▶ How to complete this task:
The data is to be set down once more, exactly as it reads.

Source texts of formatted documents
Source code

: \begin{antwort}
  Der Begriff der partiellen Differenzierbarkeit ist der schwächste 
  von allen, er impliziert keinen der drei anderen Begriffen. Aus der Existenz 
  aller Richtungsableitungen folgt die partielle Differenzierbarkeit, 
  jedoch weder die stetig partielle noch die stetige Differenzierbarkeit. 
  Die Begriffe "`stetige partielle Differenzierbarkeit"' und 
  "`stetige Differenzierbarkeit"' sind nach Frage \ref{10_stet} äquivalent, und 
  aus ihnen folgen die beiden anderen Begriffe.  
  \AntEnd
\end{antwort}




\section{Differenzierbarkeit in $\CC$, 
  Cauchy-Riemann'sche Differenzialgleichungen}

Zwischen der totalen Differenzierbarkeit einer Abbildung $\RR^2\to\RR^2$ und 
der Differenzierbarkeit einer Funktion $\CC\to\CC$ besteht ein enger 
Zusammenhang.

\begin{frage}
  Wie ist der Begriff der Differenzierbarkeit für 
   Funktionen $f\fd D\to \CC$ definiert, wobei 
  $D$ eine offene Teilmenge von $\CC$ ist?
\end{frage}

▶ Result:
Source code

: \begin{antwort}
  Der Begriff der partiellen Differenzierbarkeit ist der schwächste 
  von allen, er impliziert keinen der drei anderen Begriffen. Aus der Existenz 
  aller Richtungsableitungen folgt die partielle Differenzierbarkeit, 
  jedoch weder die stetig partielle noch die stetige Differenzierbarkeit. 
  Die Begriffe "`stetige partielle Differenzierbarkeit"' und 
  "`stetige Differenzierbarkeit"' sind nach Frage \ref{10_stet} äquivalent, und 
  aus ihnen folgen die beiden anderen Begriffe.  
  \AntEnd
\end{antwort}




\section{Differenzierbarkeit in $\CC$, 
  Cauchy-Riemann'sche Differenzialgleichungen}

Zwischen der totalen Differenzierbarkeit einer Abbildung $\RR^2\to\RR^2$ und 
der Differenzierbarkeit einer Funktion $\CC\to\CC$ besteht ein enger 
Zusammenhang.

\begin{frage}
  Wie ist der Begriff der Differenzierbarkeit für 
   Funktionen $f\fd D\to \CC$ definiert, wobei 
  $D$ eine offene Teilmenge von $\CC$ ist?
\end{frage}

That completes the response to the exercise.